*** Task data ***

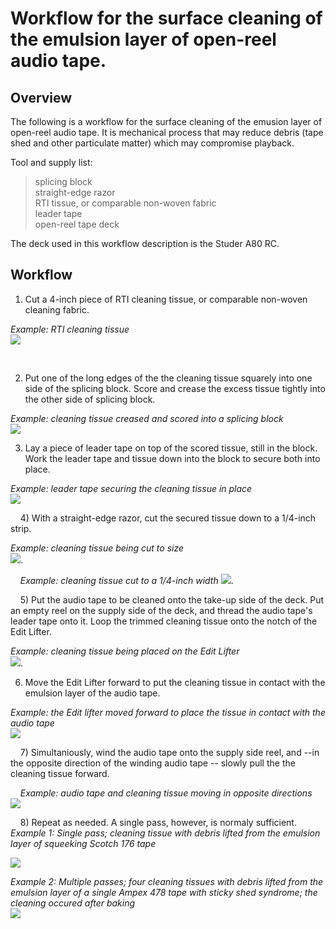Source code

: 
# Workflow for the surface cleaning of the emulsion layer of open-reel audio tape.

## Overview

The following is a workflow for the surface cleaning of the emusion layer of open-reel audio tape. It is mechanical process that may reduce debris (tape shed and other particulate matter) which may compromise playback. 

Tool and supply list:

>splicing block  
>straight-edge razor  
>RTI tissue, or comparable non-woven fabric  
>leader tape  
>open-reel tape deck

  
  
The deck used in this workflow description is the Studer A80 RC.    

  
## Workflow
   
1)  Cut a 4-inch piece of RTI cleaning tissue, or comparable non-woven cleaning fabric.  

*Example: RTI cleaning tissue*  
![](emulsion_1.jpg)

      

2)  Put one of the long edges of the the cleaning tissue squarely into one side of the splicing block.  Score and crease the excess tissue tightly into the other side of splicing block.  

*Example: cleaning tissue creased and scored into a splicing block*  
![](emulsion_2a.jpg)  
  
  
3)  Lay a piece of leader tape on top of the scored tissue, still in the block.   Work the leader tape and tissue down into the block to secure both into place.  

*Example: leader tape securing the cleaning tissue in place*  
![](emulsion_3.jpg) 
  
  
      
4)  With a straight-edge razor, cut the secured tissue down to a 1/4-inch strip.  

*Example: cleaning tissue being cut to size*  
![](emulsion_4.jpg).  

      
*Example: cleaning tissue cut to a 1/4-inch width* 
![](emulsion_4.5.jpg).  

      
5)  Put the audio tape to be cleaned onto the take-up side of the deck.  Put an empty reel on the supply side of the deck, and thread the audio tape's leader tape onto it.  Loop the trimmed cleaning tissue onto the notch of the Edit Lifter.  

*Example: cleaning tissue being placed on the Edit Lifter*  
![](emulsion_5.jpg).  

  
  
6)  Move the Edit Lifter forward to put the cleaning tissue in contact with the emulsion layer of the audio tape.  

*Example: the Edit lifter moved forward to place the tissue in contact with the audio tape*  
![](emulsion_6a.jpg)

      
7)  Simultaniously, wind the audio tape onto the supply side reel, and --in the opposite direction of the winding audio tape -- slowly pull the the cleaning tissue forward.

      
*Example: audio tape and cleaning tissue moving in opposite directions*  
![](emulsion_7.jpg)  

      
8)  Repeat as needed.  A single pass, however, is normaly sufficient. 
*Example 1: Single pass; cleaning tissue with debris lifted from the emulsion layer of squeeking Scotch 176 tape*  
  
  
![](emulsion_8a.jpg)

*Example 2: Multiple passes; four cleaning tissues with debris lifted from the emulsion layer of a single Ampex 478 tape with sticky shed syndrome; the cleaning occured after baking*  
![](emulsion_9.jpg)  


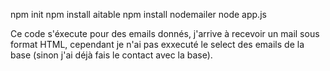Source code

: npm init 
npm install aitable
npm install nodemailer
node app.js 

Ce code s'éxecute pour des emails donnés, j'arrive à recevoir un mail sous format HTML, cependant je n'ai pas exxecuté le select des emails de la base (sinon j'ai déjà fais le contact avec la base).
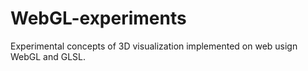 # WebGL-experiments
Experimental concepts of 3D visualization implemented on web usign WebGL and GLSL. 
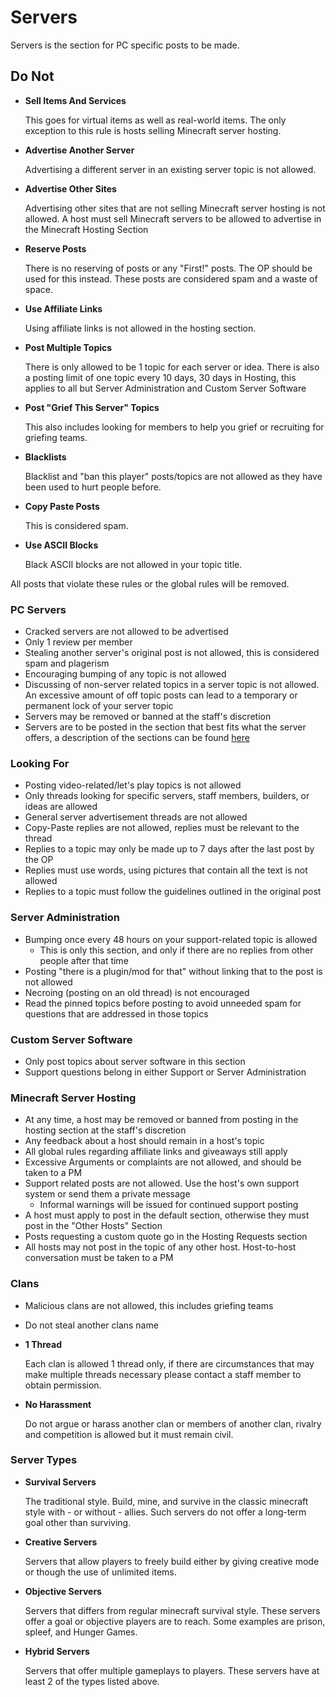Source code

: # Servers

Servers is the section for PC specific posts to be made. 

## Do Not

* __Sell Items And Services__
    
    This goes for virtual items as well as real-world items. The only exception to this rule is hosts selling Minecraft server hosting.

* __Advertise Another Server__

  Advertising a different server in an existing server topic is not allowed.
      
* __Advertise Other Sites__
    
    Advertising other sites that are not selling Minecraft server hosting is not allowed. A host must sell Minecraft servers to be allowed to advertise in the Minecraft Hosting Section
    
* __Reserve Posts__

  There is no reserving of posts or any "First!" posts. The OP should be used for this instead. These posts are considered spam and a waste of space.
  
* __Use Affiliate Links__

  Using affiliate links is not allowed in the hosting section.
  
* __Post Multiple Topics__

  There is only allowed to be 1 topic for each server or idea. There is also a posting limit of one topic every 10 days, 30 days in Hosting, this applies to all but Server Administration and Custom Server Software
  
* __Post "Grief This Server" Topics__ 

  This also includes looking for members to help you grief or recruiting for griefing teams.
  
* __Blacklists__

  Blacklist and "ban this player" posts/topics are not allowed as they have been used to hurt people before.
  
* __Copy Paste Posts__

  This is considered spam.

* __Use ASCII Blocks__

  Black ASCII blocks are not allowed in your topic title.

All posts that violate these rules or the global rules will be removed.

### PC Servers

* Cracked servers are not allowed to be advertised
* Only 1 review per member
* Stealing another server's original post is not allowed, this is considered spam and plagerism
* Encouraging bumping of any topic is not allowed
* Discussing of non-server related topics in a server topic is not allowed. An excessive amount of off topic posts can lead to a temporary or permanent lock of your server topic
* Servers may be removed or banned at the staff's discretion
* Servers are to be posted in the section that best fits what the server offers, a description of the sections can be found [here](#servers:server_types)

### Looking For

* Posting video-related/let's play topics is not allowed
* Only threads looking for specific servers, staff members, builders, or ideas are allowed
* General server advertisement threads are not allowed
* Copy-Paste replies are not allowed, replies must be relevant to the thread
* Replies to a topic may only be made up to 7 days after the last post by the OP
* Replies must use words, using pictures that contain all the text is not allowed
* Replies to a topic must follow the guidelines outlined in the original post

### Server Administration

* Bumping once every 48 hours on your support-related topic is allowed
    * This is only this section, and only if there are no replies from other people after that time
* Posting "there is a plugin/mod for that" without linking that to the post is not allowed
* Necroing (posting on an old thread) is not encouraged
* Read the pinned topics before posting to avoid unneeded spam for questions that are addressed in those topics
    
### Custom Server Software

* Only post topics about server software in this section
* Support questions belong in either Support or Server Administration

### Minecraft Server Hosting

* At any time, a host may be removed or banned from posting in the hosting section at the staff's discretion
* Any feedback about a host should remain in a host's topic
* All global rules regarding affiliate links and giveaways still apply
* Excessive Arguments or complaints are not allowed, and should be taken to a PM
* Support related posts are not allowed. Use the host's own support system or send them a private message
    * Informal warnings will be issued for continued support posting
* A host must apply to post in the default section, otherwise they must post in the "Other Hosts" Section
* Posts requesting a custom quote go in the Hosting Requests section
* All hosts may not post in the topic of any other host. Host-to-host conversation must be taken to a PM

### Clans

* Malicious clans are not allowed, this includes griefing teams
* Do not steal another clans name
* __1 Thread__

    Each clan is allowed 1 thread only, if there are circumstances that may make
    multiple threads necessary please contact a staff member to obtain 
    permission.

* __No Harassment__

    Do not argue or harass another clan or members of another clan, rivalry and 
    competition is allowed but it must remain civil.

### Server Types
    
* __Survival Servers__

  The traditional style. Build, mine, and survive in the classic minecraft style with - or without - allies. Such servers do not offer a long-term goal other than surviving.
  
* __Creative Servers__

  Servers that allow players to freely build either by giving creative mode or though the use of unlimited items.
  
* __Objective Servers__

  Servers that differs from regular minecraft survival style. These servers offer a goal or objective players are to reach. Some examples are prison, spleef, and Hunger Games.
  
* __Hybrid Servers__

  Servers that offer multiple gameplays to players. These servers have at least 2 of the types listed above.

*** End of Task data ***

Exercise requirements:
In the records above, find the lines containing "straight" and copy them.

Problem solution:
>straight-edge razor  
4)  With a straight-edge razor, cut the secured tissue down to a 1/4-inch strip.  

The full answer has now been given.